Only the lines below starting at the one containing "In New York's" and ending at the one containing "the Botched N.Y.C." belong in the answer, each copied exactly.

**GIVEN RECORDS**
= = =

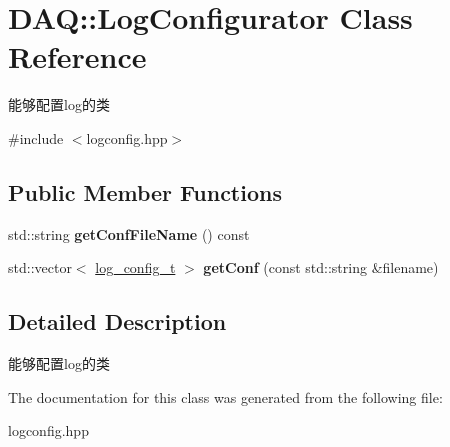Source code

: \hypertarget{classDAQ_1_1LogConfigurator}{}\section{D\+AQ\+:\+:Log\+Configurator Class Reference}
\label{classDAQ_1_1LogConfigurator}


能够配置log的类  




{\ttfamily \#include $<$logconfig.\+hpp$>$}

\subsection*{Public Member Functions}
\begin{DoxyCompactItemize}
\item 
\mbox{\label{classDAQ_1_1LogConfigurator_a9b91e264f2a5c88918c60a58c6f8194c}} 
std\+::string {\bfseries get\+Conf\+File\+Name} () const
\item 
\mbox{\label{classDAQ_1_1LogConfigurator_abfc49c8e2dafb364cbdc1c8eeb97d9ce}} 
std\+::vector$<$ \hyperlink{structDAQ_1_1LogConfigStruct}{log\+\_\+config\+\_\+t} $>$ {\bfseries get\+Conf} (const std\+::string \&filename)
\end{DoxyCompactItemize}


\subsection{Detailed Description}
能够配置log的类 

The documentation for this class was generated from the following file\+:\begin{DoxyCompactItemize}
\item 
logconfig.\+hpp\end{DoxyCompactItemize}
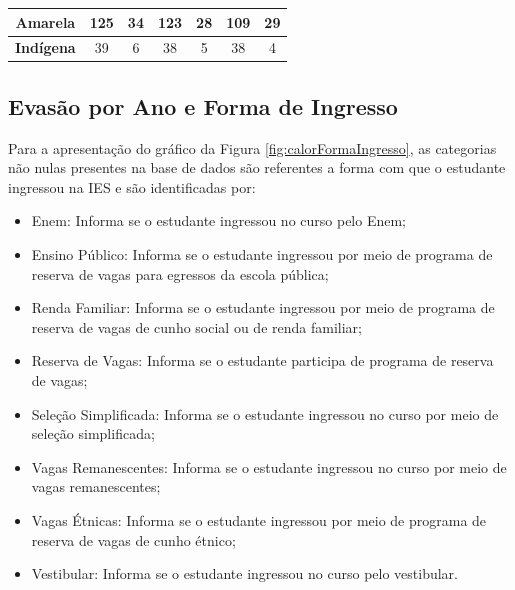 \begin{table}[H]
{\begin{tabular}{c|cc|cc|cc|}
\multicolumn{1}{|c|}{\cellcolor[HTML]{C0C0C0}\textbf{Amarela}}           & \multicolumn{1}{c|}{125}                                     & 34                                        & \multicolumn{1}{c|}{123}                                     & 28                                        & \multicolumn{1}{c|}{109}                                     & 29                                        \\ \hline
\multicolumn{1}{|c|}{\cellcolor[HTML]{C0C0C0}\textbf{Indígena}}          & \multicolumn{1}{c|}{39}                                      & 6                                         & \multicolumn{1}{c|}{38}                                      & 5                                         & \multicolumn{1}{c|}{38}                                      & 4                                         \\ \hline
\end{tabular}%
}
\end{table}


\subsection{Evasão por Ano e Forma de Ingresso}\label{sub:calorFomaIngresso}

Para a apresentação do gráfico da Figura \ref{fig:calorFormaIngresso}, as categorias não nulas presentes na base de dados são referentes a forma com que o estudante ingressou na IES e são identificadas por:
\begin{itemize}
    \item Enem: Informa se o estudante ingressou no curso pelo Enem;
    \item Ensino Público:  Informa se o estudante ingressou por meio de programa de reserva de vagas para egressos da escola pública;
    \item Renda Familiar: Informa se o estudante ingressou por meio de programa de reserva de vagas de cunho social ou de renda familiar;
    \item Reserva de Vagas: Informa se o estudante participa de programa de reserva de vagas;
    \item Seleção Simplificada: Informa se o estudante ingressou no curso por meio de seleção simplificada;
    \item Vagas Remanescentes: Informa se o estudante ingressou no curso por meio de vagas remanescentes;
    \item Vagas Étnicas: Informa se o estudante ingressou por meio de programa de reserva de vagas de cunho étnico;
    \item Vestibular: Informa se o estudante ingressou no curso pelo vestibular.
\end{itemize}

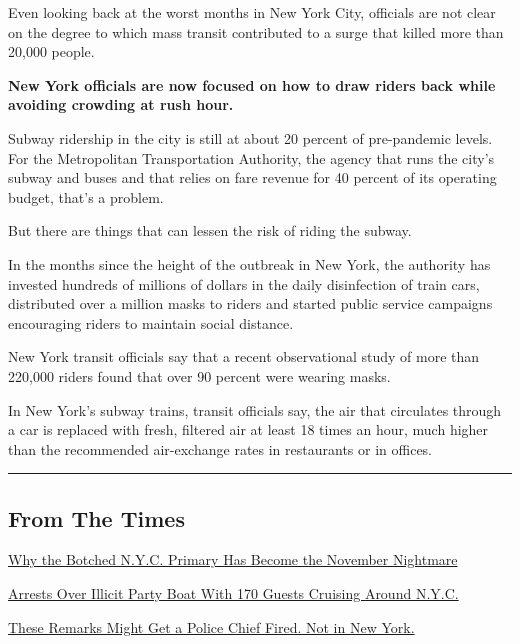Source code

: Even looking back at the worst months in New York City, officials are
not clear on the degree to which mass transit contributed to a surge
that killed more than 20,000 people.

\textbf{New York officials are now focused on how to draw riders back
while avoiding crowding at rush hour.}

Subway ridership in the city is still at about 20 percent of
pre-pandemic levels. For the Metropolitan Transportation Authority, the
agency that runs the city's subway and buses and that relies on fare
revenue for 40 percent of its operating budget, that's a problem.

But there are things that can lessen the risk of riding the subway.

In the months since the height of the outbreak in New York, the
authority has invested hundreds of millions of dollars in the daily
disinfection of train cars, distributed over a million masks to riders
and started public service campaigns encouraging riders to maintain
social distance.

New York transit officials say that a recent observational study of more
than 220,000 riders found that over 90 percent were wearing masks.

In New York's subway trains, transit officials say, the air that
circulates through a car is replaced with fresh, filtered air at least
18 times an hour, much higher than the recommended air-exchange rates in
restaurants or in offices.

\begin{center}\rule{0.5\linewidth}{\linethickness}\end{center}

\hypertarget{from-the-times}{%
\subsection{From The Times}\label{from-the-times}}

\href{https://www.nytimes3xbfgragh.onion/2020/08/03/nyregion/nyc-mail-ballots-voting.html}{Why
the Botched N.Y.C. Primary Has Become the November Nightmare}

\href{https://www.nytimes3xbfgragh.onion/2020/08/02/nyregion/liberty-belle-illegal-party.html}{Arrests
Over Illicit Party Boat With 170 Guests Cruising Around N.Y.C.}

\href{https://www.nytimes3xbfgragh.onion/2020/08/03/nyregion/police-shea-de-blasio-nyc.html}{These
Remarks Might Get a Police Chief Fired. Not in New York.}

= = =

**TASK OUTPUT**
In New York's subway trains, transit officials say, the air that
circulates through a car is replaced with fresh, filtered air at least
18 times an hour, much higher than the recommended air-exchange rates in
restaurants or in offices.

\begin{center}\rule{0.5\linewidth}{\linethickness}\end{center}

\hypertarget{from-the-times}{%
\subsection{From The Times}\label{from-the-times}}

\href{https://www.nytimes3xbfgragh.onion/2020/08/03/nyregion/nyc-mail-ballots-voting.html}{Why
the Botched N.Y.C. Primary Has Become the November Nightmare}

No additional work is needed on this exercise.